##### Exercise materials

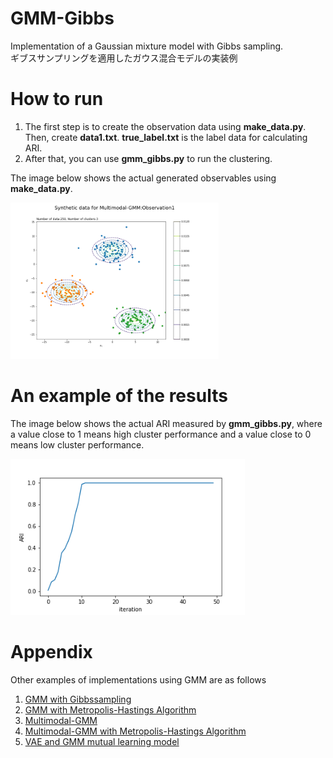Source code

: # GMM-Gibbs
Implementation of a Gaussian mixture model with Gibbs sampling.  
ギブスサンプリングを適用したガウス混合モデルの実装例  


# How to run

1. The first step is to create the observation data using **make_data.py**. Then, create **data1.txt**. **true_label.txt** is the label data for calculating ARI.
2. After that, you can use **gmm_gibbs.py** to run the clustering.  

The image below shows the actual generated observables using **make_data.py**.
<div>
	<img src='/image/data1.png' height="250px">
</div>

# An example of the results  
The image below shows the actual ARI measured by **gmm_gibbs.py**, where a value close to 1 means high cluster performance and a value close to 0 means low cluster performance.  

<div>
	<img src='/image/ari.png' height="250px">
</div>

# Appendix
Other examples of implementations using GMM are as follows  
1. [GMM with Gibbssampling](https://github.com/is0383kk/GMM-Gibbs)
2. [GMM with Metropolis-Hastings Algorithm](https://github.com/is0383kk/GMM-MetropolisHastings)
3. [Multimodal-GMM](https://github.com/is0383kk/Multimodal-GMM)
4. [Multimodal-GMM with Metropolis-Hastings Algorithm](https://github.com/is0383kk/Inter-GMM)
5. [VAE and GMM mutual learning model](https://github.com/is0383kk/Pytorch_VAE-GMM)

##########

> [Your assignment] Could you give all of the data again exactly as written, omitting any pictures?

> [Result of the task]
Source code

: # GMM-Gibbs
Implementation of a Gaussian mixture model with Gibbs sampling.  
ギブスサンプリングを適用したガウス混合モデルの実装例  


# How to run

1. The first step is to create the observation data using **make_data.py**. Then, create **data1.txt**. **true_label.txt** is the label data for calculating ARI.
2. After that, you can use **gmm_gibbs.py** to run the clustering.  

The image below shows the actual generated observables using **make_data.py**.
<div>
	<img src='/image/data1.png' height="250px">
</div>

# An example of the results  
The image below shows the actual ARI measured by **gmm_gibbs.py**, where a value close to 1 means high cluster performance and a value close to 0 means low cluster performance.  

<div>
	<img src='/image/ari.png' height="250px">
</div>

# Appendix
Other examples of implementations using GMM are as follows  
1. [GMM with Gibbssampling](https://github.com/is0383kk/GMM-Gibbs)
2. [GMM with Metropolis-Hastings Algorithm](https://github.com/is0383kk/GMM-MetropolisHastings)
3. [Multimodal-GMM](https://github.com/is0383kk/Multimodal-GMM)
4. [Multimodal-GMM with Metropolis-Hastings Algorithm](https://github.com/is0383kk/Inter-GMM)
5. [VAE and GMM mutual learning model](https://github.com/is0383kk/Pytorch_VAE-GMM)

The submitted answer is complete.